このときのチョ・ジェヒョンはすごく可愛くて思わずかばってやらなければならないような男を演じています。他の映画例えば「悪い男」や別監督の「清風明月」の時には気づかなかったのに随分小柄に思えます。そのため、北朝鮮の脱走兵ホンサンがすごく背が高くてたくましくかっこいいんです。目がすごくよいですね。フランス人のボスも「お前は目がきれいだ」と言っておりました(笑)

確かにもっと上手く見せる方法もあるだろうし、全体に切れ味が悪いのかもしれませんが、字幕つきで観てとてもいいと思いました。一つ気になったのはホンサンが一味の一人をボスから消せと言われてひとり赴き、恋人と眠っているところに針金で細工をして自ら手を下さずにそいつを殺す(結果女の方に当たってしまうのだが)という緊迫した場面で右下の方にマイクらしきものが見えている・・・まさか!そんな初歩的な間違いをするものでしょうか?でもなぜかマイクが見えてるしなあ。なんだったのでしょうか、アレは。写ってたとしても処理できますよね。私の気のせいか、解る方がいたら教えてくださいな(笑)いやこれは揚げ足取りです、ごめんなさい。

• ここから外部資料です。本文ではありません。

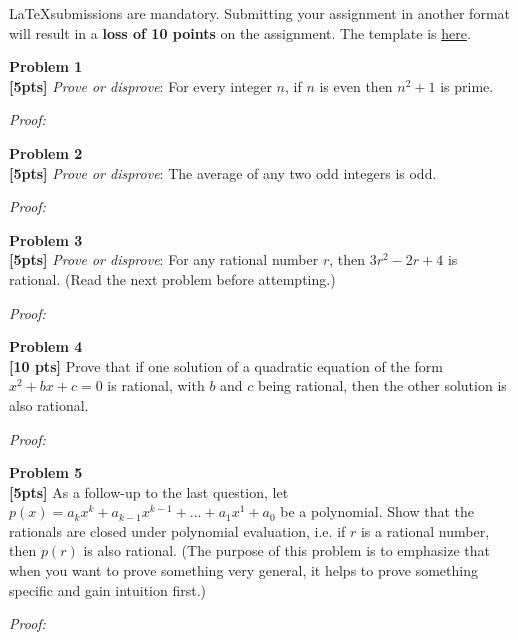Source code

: \documentclass{article}
\newenvironment{problem}[2][Problem]
    { \begin{mdframed}[backgroundcolor=gray!20] \textbf{#1 #2} \\}
    {  \end{mdframed}}
\newenvironment{solution}
    {\textit{Proof:}}
    {}
\begin{document}
\begin{mdframed}[backgroundcolor=blue!20]
\LaTeX submissions are mandatory. Submitting your assignment in another format will result in a \textbf{loss of 10 points} on the assignment. The template is \href{https://www.overleaf.com/read/cxzsjxxwhvgg}{here}.
\end{mdframed}

\begin{problem}{1}
\textbf{[5pts]} \textit{Prove or disprove}: For every integer $n$, if $n$ is even then $n^2 + 1$ is prime. 
\end{problem}
\begin{solution}
\end{solution}

\begin{problem}{2}
\textbf{[5pts]} \textit{Prove or disprove}: The average of any two odd integers is odd. 
\end{problem}
\begin{solution}
\end{solution}

\begin{problem}{3}
\textbf{[5pts]} \textit{Prove or disprove}: For any rational number $r$, then $3r^2 - 2r + 4$ is rational. (Read the next problem before attempting.)
\end{problem}
\begin{solution}
\end{solution}

\begin{problem}{4}
\textbf{[10 pts]} Prove that if one solution of a quadratic equation of the form $x^2 + bx + c = 0$ is rational, with $b$ and $c$ being rational, then the other solution is also rational.
\end{problem}
\begin{solution}
\end{solution}

\begin{problem}{5}
\textbf{[5pts]} As a follow-up to the last question, let $p(x) = a_k x^k + a_{k-1} x^{k-1} + \ldots + a_1 x^1 + a_0$ be a polynomial. Show that the rationals are closed under polynomial evaluation, i.e. if $r$ is a rational number, then $p(r)$ is also rational. (The purpose of this problem is to emphasize that when you want to prove something very general, it helps to prove something specific and gain intuition first.)
\end{problem}
\begin{solution}
\end{solution}
\end{document}
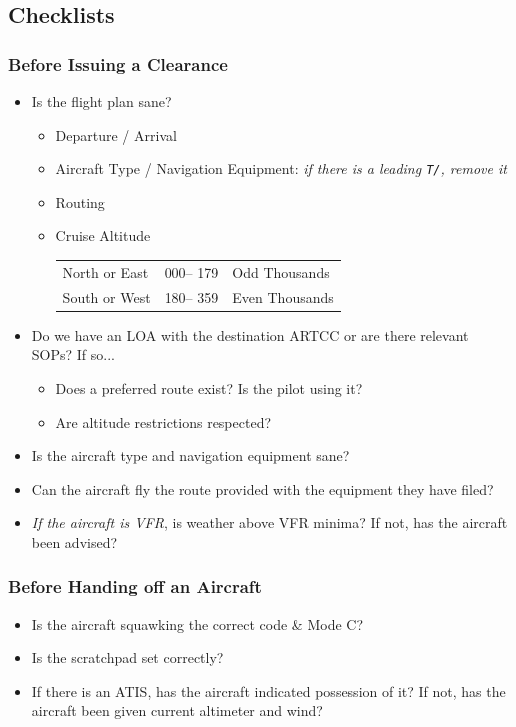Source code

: \documentclass[fontsize=10pt, paper=letter]{article}
\begin{document}
\subsection{Checklists}

\subsubsection{Before Issuing a Clearance}

\begin{itemize}
	\item Is the flight plan sane?
	\begin{itemize}
		\item Departure / Arrival
		\item Aircraft Type / Navigation Equipment: \emph{if there is a leading \texttt{T/}, remove it}
		\item Routing
		\item Cruise Altitude

		\begin{tabu}{lll}
			North or East & 000\degree -- 179\degree & Odd Thousands \\
			South or West & 180\degree -- 359\degree & Even Thousands
		\end{tabu}
	\end{itemize}

	\item Do we have an LOA with the destination ARTCC or are there relevant SOPs? If so...
	\begin{itemize}
		\item Does a preferred route exist? Is the pilot using it?
		\item Are altitude restrictions respected?
	\end{itemize}
	\item Is the aircraft type and navigation equipment sane?
	\item Can the aircraft fly the route provided with the equipment they have filed?
	\item \emph{If the aircraft is VFR}, is weather above VFR minima? If not, has the aircraft been advised?
\end{itemize}

\subsubsection{Before Handing off an Aircraft}

\begin{itemize}
	\item Is the aircraft squawking the correct code \& Mode C?
	\item Is the scratchpad set correctly?
	\item If there is an ATIS, has the aircraft indicated possession of it? If not, has the aircraft been given current altimeter and wind?
\end{itemize}
\end{document}
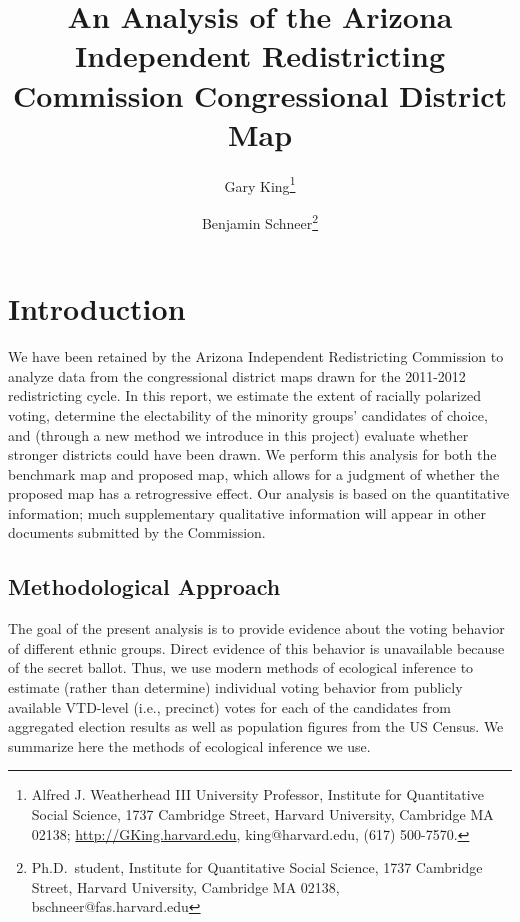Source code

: \documentclass[12pt]{scrartcl}
\title{An Analysis of the Arizona Independent Redistricting Commission
  Congressional District Map}
\author{Gary King\thanks{Alfred J.
    Weatherhead III University Professor, Institute for Quantitative
    Social Science, 1737 Cambridge Street, Harvard University,
    Cambridge MA 02138; \url{http://GKing.harvard.edu},
    king@harvard.edu, (617) 500-7570.}  \and Benjamin
  Schneer\thanks{Ph.D.\ student, Institute for Quantitative Social
    Science, 1737 Cambridge Street, Harvard University, Cambridge MA
    02138, bschneer@fas.harvard.edu} }
\begin{document}
\maketitle

\doublespacing

\section{Introduction}

We have been retained by the Arizona Independent Redistricting
Commission to analyze data from the congressional district maps drawn
for the 2011-2012 redistricting cycle. In this report, we estimate the
extent of racially polarized voting, determine the electability of the
minority groups' candidates of choice, and (through a new method we
introduce in this project) evaluate whether stronger districts could
have been drawn.  We perform this analysis for both the benchmark map
and proposed map, which allows for a judgment of whether the proposed
map has a retrogressive effect.  Our analysis is based on the
quantitative information; much supplementary qualitative information
will appear in other documents submitted by the Commission.



\subsection{Methodological Approach}

The goal of the present analysis is to provide evidence about the
voting behavior of different ethnic groups. Direct evidence of this
behavior is unavailable because of the secret ballot. Thus, we use
modern methods of ecological inference to estimate (rather than
determine) individual voting behavior from publicly available
VTD-level (i.e., precinct) votes for each of the candidates from
aggregated election results as well as population figures from the US
Census.  We summarize here the methods of ecological inference we use.
\end{document}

物語にはフランスに住む韓国人女性(幼い時幼女としてフランスへやって来て捨てられたと言う身の上らしい・韓国人は外国人に養子にされることが多いとも聞く)が登場し、ホンサンが心を寄せる存在となる。彼女はストリップショーをしている踊り子で恋人に命じられクスリの運び屋をしているようだ。彼女の恋人エミールはチョンへに殺され腕時計を盗られる。目隠しをされ恋人の血を舐めてその死を知るという演出がなされる。あとでこの盗んだ腕時計で彼女は誰が恋人を殺したのかを知る。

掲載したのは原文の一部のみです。